▶ **Task brief**:
Nothing but the lines from the first line of the records through the line with "## General comments" should be output, exactly as written and free of pictures.

** Opening Supplied records block **

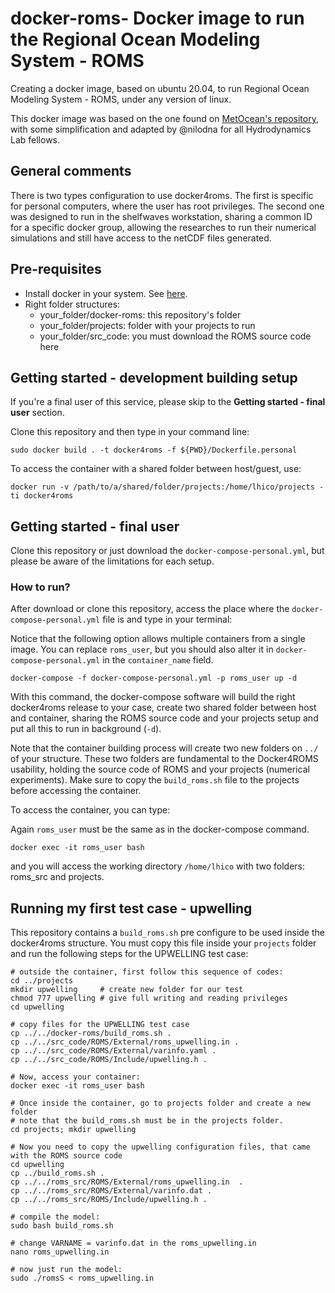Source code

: # docker-roms- Docker image to run the Regional Ocean Modeling System - ROMS

Creating a docker image, based on ubuntu 20.04, to run Regional Ocean Modeling System - ROMS, under any version of linux.


This docker image was based on the one found on [MetOcean's repository](https://github.com/metocean/docker-roms-public), with some simplification
and adapted by @nilodna for all Hydrodynamics Lab fellows.

## General comments

There is two types configuration to use docker4roms. The first is specific for personal computers, where the user has root privileges. The second one was designed to run
in the shelfwaves workstation, sharing a common ID for a specific docker group, allowing the researches to run their numerical simulations and still have access to the 
netCDF files generated.

## Pre-requisites

- Install docker in your system. See [here](https://docs.docker.com/engine/installation/).
- Right folder structures:
	- your_folder/docker-roms: this repository's folder
	- your_folder/projects: folder with your projects to run
	- your_folder/src_code: you must download the ROMS source code here

## Getting started - development building setup

If you're a final user of this service, please skip to the **Getting started - final user** section.

Clone this repository and then type in your command line:

```
sudo docker build . -t docker4roms -f ${PWD}/Dockerfile.personal
```

To access the container with a shared folder between host/guest, use:

```
docker run -v /path/to/a/shared/folder/projects:/home/lhico/projects -ti docker4roms
```

## Getting started - final user

Clone this repository or just download the ```docker-compose-personal.yml```, but please be aware of the limitations for each setup.

### How to run?

After download or clone this repository, access the place where the ```docker-compose-personal.yml``` file is and type in your terminal:

Notice that the following option allows multiple containers from a single image. You can replace `roms_user`, but you should also alter it in `docker-compose-personal.yml` in the `container_name` field.

```
docker-compose -f docker-compose-personal.yml -p roms_user up -d
```

With this command, the docker-compose software will build the right docker4roms release to your case, create two shared folder between host and container, sharing the ROMS source code and your projects setup and put all this to run in background (```-d```). 

Note that the container building process will create two new folders on ```../``` of your structure. These two folders are fundamental to the Docker4ROMS usability, holding the source code of ROMS and your projects (numerical experiments). Make sure to copy the ```build_roms.sh``` file to the projects before accessing the container.

To access the container, you can type:

Again `roms_user` must be the same as in the docker-compose command.
```
docker exec -it roms_user bash
```

and you will access the working directory ```/home/lhico``` with two folders: roms_src and projects.

## Running my first test case - upwelling

This repository contains a ```build_roms.sh``` pre configure to be used inside the docker4roms structure. You must copy this file inside your ```projects``` folder and run the following steps for the UPWELLING test case:

```
# outside the container, first follow this sequence of codes:
cd ../projects 
mkdir upwelling 	# create new folder for our test
chmod 777 upwelling # give full writing and reading privileges
cd upwelling		

# copy files for the UPWELLING test case
cp ../../docker-roms/build_roms.sh .
cp ../../src_code/ROMS/External/roms_upwelling.in .
cp ../../src_code/ROMS/External/varinfo.yaml .
cp ../../src_code/ROMS/Include/upwelling.h .

# Now, access your container:
docker exec -it roms_user bash

# Once inside the container, go to projects folder and create a new folder
# note that the build_roms.sh must be in the projects folder.
cd projects; mkdir upwelling

# Now you need to copy the upwelling configuration files, that came with the ROMS source code
cd upwelling
cp ../build_roms.sh .
cp ../../roms_src/ROMS/External/roms_upwelling.in  .
cp ../../roms_src/ROMS/External/varinfo.dat .
cp ../../roms_src/ROMS/Include/upwelling.h .

# compile the model:
sudo bash build_roms.sh

# change VARNAME = varinfo.dat in the roms_upwelling.in
nano roms_upwelling.in

# now just run the model:
sudo ./romsS < roms_upwelling.in
```
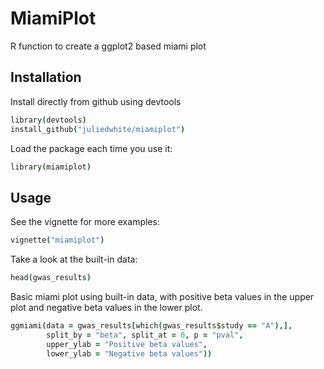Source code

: # MiamiPlot
 R function to create a ggplot2 based miami plot

## Installation
Install directly from github using devtools
```coffee
library(devtools)
install_github("juliedwhite/miamiplot")
```
Load the package each time you use it:
```coffee
library(miamiplot)
```

## Usage
See the vignette for more examples:
```coffee
vignette("miamiplot")
```

Take a look at the built-in data:
```coffee
head(gwas_results)
```

Basic miami plot using built-in data, with positive beta values in the upper
plot and negative beta values in the lower plot.
```coffee
ggmiami(data = gwas_results[which(gwas_results$study == "A"),], 
        split_by = "beta", split_at = 0, p = "pval", 
        upper_ylab = "Positive beta values",
        lower_ylab = "Negative beta values"))
```
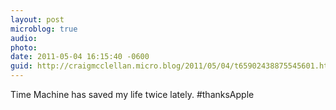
 ```yaml
---
layout: post
microblog: true
audio: 
photo: 
date: 2011-05-04 16:15:40 -0600
guid: http://craigmcclellan.micro.blog/2011/05/04/t65902438875545601.html
---
```

Time Machine has saved my life twice lately. #thanksApple
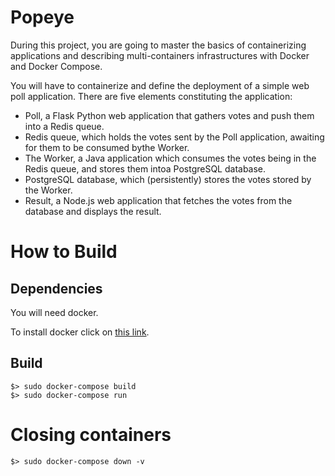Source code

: # Popeye

During this project, you are going to master the basics of containerizing applications and describing multi-containers infrastructures with Docker and Docker Compose.

You will have to containerize and define the deployment of a simple web poll application. There are five elements constituting the application:

- Poll, a Flask Python web application that gathers votes and push them into a Redis queue.
- Redis queue, which holds the votes sent by the Poll application, awaiting for them to be consumed bythe Worker.
- The Worker, a Java application which consumes the votes being in the Redis queue, and stores them intoa PostgreSQL database.
- PostgreSQL database, which (persistently) stores the votes stored by the Worker.
- Result, a Node.js web application that fetches the votes from the database and displays the result.

# How to Build

## Dependencies

You will need docker.

To install docker click on [this link](https://docs.docker.com/get-docker/).

## Build

```
$> sudo docker-compose build
$> sudo docker-compose run
```

# Closing containers

```
$> sudo docker-compose down -v
```
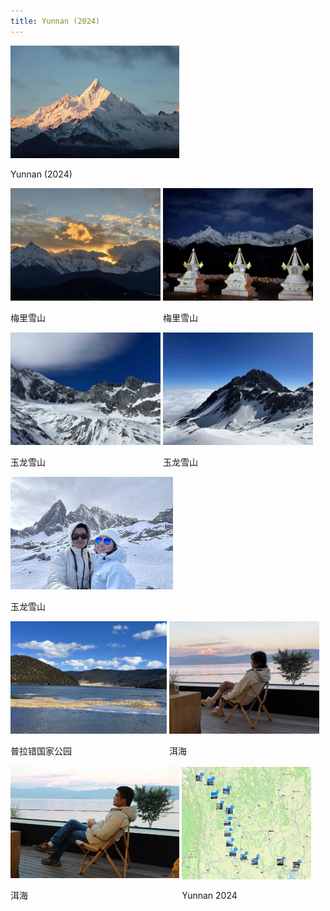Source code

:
 ```yaml
---
title: Yunnan (2024)
---
```



<div id="banner">
	<div class="inline-block" style="display:inline-block;"><a href="Meili_snow_mountains.jpg"><img src="Meili_snow_mountains.jpg" style="height: 180px;"></a><div><p>Yunnan (2024)</p></div></div>
	<div class="inline-block" style="display:inline-block;"><a href="Meili_snow_mountains_3.jpg"><img src="Meili_snow_mountains_3.jpg" style="height: 180px;"></a><div><p>梅里雪山</p></div></div>
	<div class="inline-block" style="display:inline-block;"><a href="Meili_snow_mountains_4.jpg"><img src="Meili_snow_mountains_4.jpg" style="height: 180px;"></a><div><p>梅里雪山</p></div></div>
	<div class="inline-block" style="display:inline-block;"><a href="Yulong_snow_mountain_2.jpg"><img src="Yulong_snow_mountain_2.jpg" style="height: 180px;"></a><div><p>玉龙雪山</p></div></div>
	<div class="inline-block" style="display:inline-block;"><a href="Yulong_snow_mountain.jpg"><img src="Yulong_snow_mountain.jpg" style="height: 180px;"></a><div><p>玉龙雪山</p></div></div>
	<div class="inline-block" style="display:inline-block;"><a href="Yulong_snow_mountain_3.jpg"><img src="Yulong_snow_mountain_3.jpg" style="height: 180px;"></a><div><p>玉龙雪山</p></div></div>
	<div class="inline-block" style="display:inline-block;"><a href="Pudacuo_Natioal_Park_1.jpg"><img src="Pudacuo_Natioal_Park_1.jpg" style="height: 180px;"></a><div><p>普拉错国家公园</p></div></div>
	<div class="inline-block" style="display:inline-block;"><a href="Erhai_Shan.jpg"><img src="Erhai_Shan.jpg" style="height: 180px;"></a><div><p>洱海</p></div></div>
	<div class="inline-block" style="display:inline-block;"><a href="Erhai_Weizhi.jpg"><img src="Erhai_Weizhi.jpg" style="height: 180px;"></a><div><p>洱海</p></div></div>
	<div class="inline-block" style="display:inline-block;"><a href="Yunnan_2024.jpg"><img src="Yunnan_2024.jpg" style="height: 180px;"></a><div><p>Yunnan 2024</p></div></div>
</div>


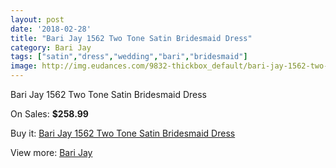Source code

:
 ```yaml
---
layout: post
date: '2018-02-28'
title: "Bari Jay 1562 Two Tone Satin Bridesmaid Dress"
category: Bari Jay
tags: ["satin","dress","wedding","bari","bridesmaid"]
image: http://img.eudances.com/9832-thickbox_default/bari-jay-1562-two-tone-satin-bridesmaid-dress.jpg
---
```

Bari Jay 1562 Two Tone Satin Bridesmaid Dress

On Sales: **$258.99**
<a href="https://www.eudances.com/en/bari-jay/3225-bari-jay-1562-two-tone-satin-bridesmaid-dress.html"><amp-img layout="responsive" width="600" height="600" src="//img.eudances.com/9832-thickbox_default/bari-jay-1562-two-tone-satin-bridesmaid-dress.jpg" alt="Bari Jay 1562 Two Tone Satin Bridesmaid Dress 0" /></a>
<a href="https://www.eudances.com/en/bari-jay/3225-bari-jay-1562-two-tone-satin-bridesmaid-dress.html"><amp-img layout="responsive" width="600" height="600" src="//img.eudances.com/9834-thickbox_default/bari-jay-1562-two-tone-satin-bridesmaid-dress.jpg" alt="Bari Jay 1562 Two Tone Satin Bridesmaid Dress 1" /></a>
<a href="https://www.eudances.com/en/bari-jay/3225-bari-jay-1562-two-tone-satin-bridesmaid-dress.html"><amp-img layout="responsive" width="600" height="600" src="//img.eudances.com/9833-thickbox_default/bari-jay-1562-two-tone-satin-bridesmaid-dress.jpg" alt="Bari Jay 1562 Two Tone Satin Bridesmaid Dress 2" /></a>

Buy it: [Bari Jay 1562 Two Tone Satin Bridesmaid Dress](https://www.eudances.com/en/bari-jay/3225-bari-jay-1562-two-tone-satin-bridesmaid-dress.html "Bari Jay 1562 Two Tone Satin Bridesmaid Dress")

View more: [Bari Jay](https://www.eudances.com/en/56-bari-jay "Bari Jay")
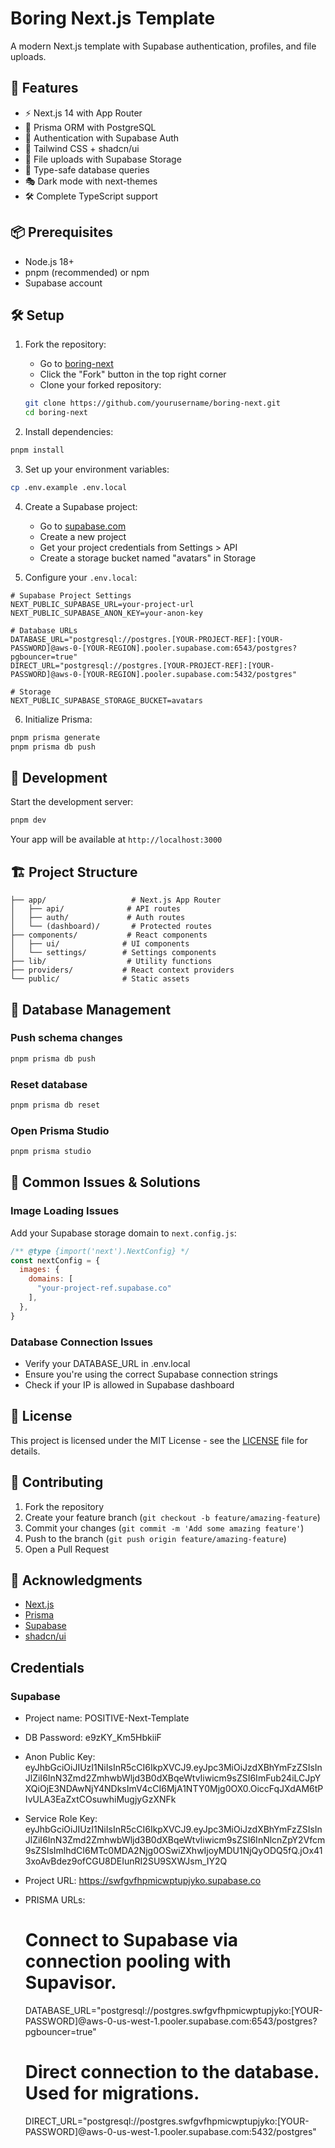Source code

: # Boring Next.js Template

A modern Next.js template with Supabase authentication, profiles, and file uploads.

## 🚀 Features

- ⚡️ Next.js 14 with App Router
- 🔋 Prisma ORM with PostgreSQL
- 🔑 Authentication with Supabase Auth
- 🎨 Tailwind CSS + shadcn/ui
- 📁 File uploads with Supabase Storage
- 🔄 Type-safe database queries
- 🎭 Dark mode with next-themes
- 🛠 Complete TypeScript support

## 📦 Prerequisites

- Node.js 18+ 
- pnpm (recommended) or npm
- Supabase account

## 🛠 Setup

1. Fork the repository:
   - Go to [boring-next](https://github.com/yourusername/boring-next)
   - Click the "Fork" button in the top right corner
   - Clone your forked repository:
   ```bash
   git clone https://github.com/yourusername/boring-next.git
   cd boring-next
   ```

2. Install dependencies:
```bash
pnpm install
```

3. Set up your environment variables:
```bash
cp .env.example .env.local
```

4. Create a Supabase project:
   - Go to [supabase.com](https://supabase.com)
   - Create a new project
   - Get your project credentials from Settings > API
   - Create a storage bucket named "avatars" in Storage

5. Configure your `.env.local`:
```env
# Supabase Project Settings
NEXT_PUBLIC_SUPABASE_URL=your-project-url
NEXT_PUBLIC_SUPABASE_ANON_KEY=your-anon-key

# Database URLs
DATABASE_URL="postgresql://postgres.[YOUR-PROJECT-REF]:[YOUR-PASSWORD]@aws-0-[YOUR-REGION].pooler.supabase.com:6543/postgres?pgbouncer=true"
DIRECT_URL="postgresql://postgres.[YOUR-PROJECT-REF]:[YOUR-PASSWORD]@aws-0-[YOUR-REGION].pooler.supabase.com:5432/postgres"

# Storage
NEXT_PUBLIC_SUPABASE_STORAGE_BUCKET=avatars
```

6. Initialize Prisma:
```bash
pnpm prisma generate
pnpm prisma db push
```

## 🚀 Development

Start the development server:
```bash
pnpm dev
```

Your app will be available at `http://localhost:3000`

## 🏗 Project Structure

```
├── app/                   # Next.js App Router
│   ├── api/              # API routes
│   ├── auth/             # Auth routes
│   └── (dashboard)/       # Protected routes
├── components/           # React components
│   ├── ui/              # UI components
│   └── settings/        # Settings components
├── lib/                  # Utility functions
├── providers/           # React context providers
└── public/              # Static assets
```

## 📝 Database Management

### Push schema changes
```bash
pnpm prisma db push
```

### Reset database
```bash
pnpm prisma db reset
```

### Open Prisma Studio
```bash
pnpm prisma studio
```

## 🔧 Common Issues & Solutions

### Image Loading Issues
Add your Supabase storage domain to `next.config.js`:
```js
/** @type {import('next').NextConfig} */
const nextConfig = {
  images: {
    domains: [
      "your-project-ref.supabase.co"
    ],
  },
}
```

### Database Connection Issues
- Verify your DATABASE_URL in .env.local
- Ensure you're using the correct Supabase connection strings
- Check if your IP is allowed in Supabase dashboard

## 📄 License

This project is licensed under the MIT License - see the [LICENSE](LICENSE) file for details.

## 🤝 Contributing

1. Fork the repository
2. Create your feature branch (`git checkout -b feature/amazing-feature`)
3. Commit your changes (`git commit -m 'Add some amazing feature'`)
4. Push to the branch (`git push origin feature/amazing-feature`)
5. Open a Pull Request

## 🙏 Acknowledgments

- [Next.js](https://nextjs.org/)
- [Prisma](https://www.prisma.io/)
- [Supabase](https://supabase.com/)
- [shadcn/ui](https://ui.shadcn.com/)


## Credentials

### Supabase
- Project name: POSITIVE-Next-Template
- DB Password: e9zKY_Km5HbkiiF
- Anon Public Key: eyJhbGciOiJIUzI1NiIsInR5cCI6IkpXVCJ9.eyJpc3MiOiJzdXBhYmFzZSIsInJlZiI6InN3Zmd2ZmhwbWljd3B0dXBqeWtvIiwicm9sZSI6ImFub24iLCJpYXQiOjE3NDAwNjY4NDksImV4cCI6MjA1NTY0Mjg0OX0.OiccFqJXdAM6tPIvULA3EaZxtCOsuwhiMugjyGzXNFk
- Service Role Key: eyJhbGciOiJIUzI1NiIsInR5cCI6IkpXVCJ9.eyJpc3MiOiJzdXBhYmFzZSIsInJlZiI6InN3Zmd2ZmhwbWljd3B0dXBqeWtvIiwicm9sZSI6InNlcnZpY2Vfcm9sZSIsImlhdCI6MTc0MDA2Njg0OSwiZXhwIjoyMDU1NjQyODQ5fQ.jOx413xoAvBdez9ofCGU8DEIunRI2SU9SXWJsm_IY2Q
- Project URL: https://swfgvfhpmicwptupjyko.supabase.co

- PRISMA URLs:
    # Connect to Supabase via connection pooling with Supavisor.
    DATABASE_URL="postgresql://postgres.swfgvfhpmicwptupjyko:[YOUR-PASSWORD]@aws-0-us-west-1.pooler.supabase.com:6543/postgres?pgbouncer=true"

    # Direct connection to the database. Used for migrations.
    DIRECT_URL="postgresql://postgres.swfgvfhpmicwptupjyko:[YOUR-PASSWORD]@aws-0-us-west-1.pooler.supabase.com:5432/postgres"
        
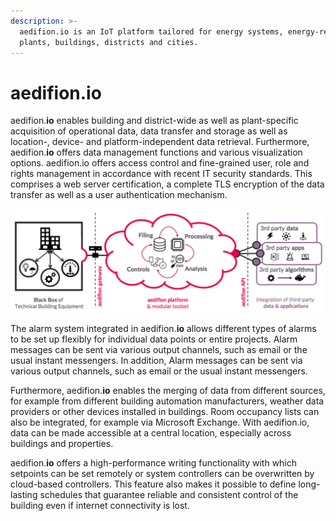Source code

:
```yaml
---
description: >-
  aedifion.io is an IoT platform tailored for energy systems, energy-related
  plants, buildings, districts and cities.
---
```


# aedifion.io

aedifion.**io** enables building and district-wide as well as plant-specific acquisition of operational data, data transfer and storage as well as location-, device- and platform-independent data retrieval. Furthermore, aedifion.**io** offers data management functions and various visualization options. aedifion.io offers access control and fine-grained user, role and rights management in accordance with recent IT security standards. This comprises a web server certification, a complete TLS encryption of the data transfer as well as a user authentication mechanism. 

![Schematic of aedifion.io](../.gitbook/assets/assets_-lq4g3srfvmmrkjgfsb4_-lq9aaslss2a_uh-u89s_-lq9afwn5j8cd88bi1gi_bildschirmfoto-2018-10-31-um-1.png)

The alarm system integrated in aedifion.**io** allows different types of alarms to be set up flexibly for individual data points or entire projects. Alarm messages can be sent via various output channels, such as email or the usual instant messengers. In addition, Alarm messages can be sent via various output channels, such as email or the usual instant messengers. 

Furthermore, aedifion.**io** enables the merging of data from different sources, for example from different building automation manufacturers, weather data providers or other devices installed in buildings. Room occupancy lists can also be integrated, for example via Microsoft Exchange. With aedifion.io, data can be made accessible at a central location, especially across buildings and properties. 

aedifion.**io** offers a high-performance writing functionality with which setpoints can be set remotely or system controllers can be overwritten by cloud-based controllers. This feature also makes it possible to define long-lasting schedules that guarantee reliable and consistent control of the building even if internet connectivity is lost.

** Closing Supplied records block **

▶ **Answer for this exercise**:
Source code

: # docker-roms- Docker image to run the Regional Ocean Modeling System - ROMS

Creating a docker image, based on ubuntu 20.04, to run Regional Ocean Modeling System - ROMS, under any version of linux.


This docker image was based on the one found on [MetOcean's repository](https://github.com/metocean/docker-roms-public), with some simplification
and adapted by @nilodna for all Hydrodynamics Lab fellows.

## General comments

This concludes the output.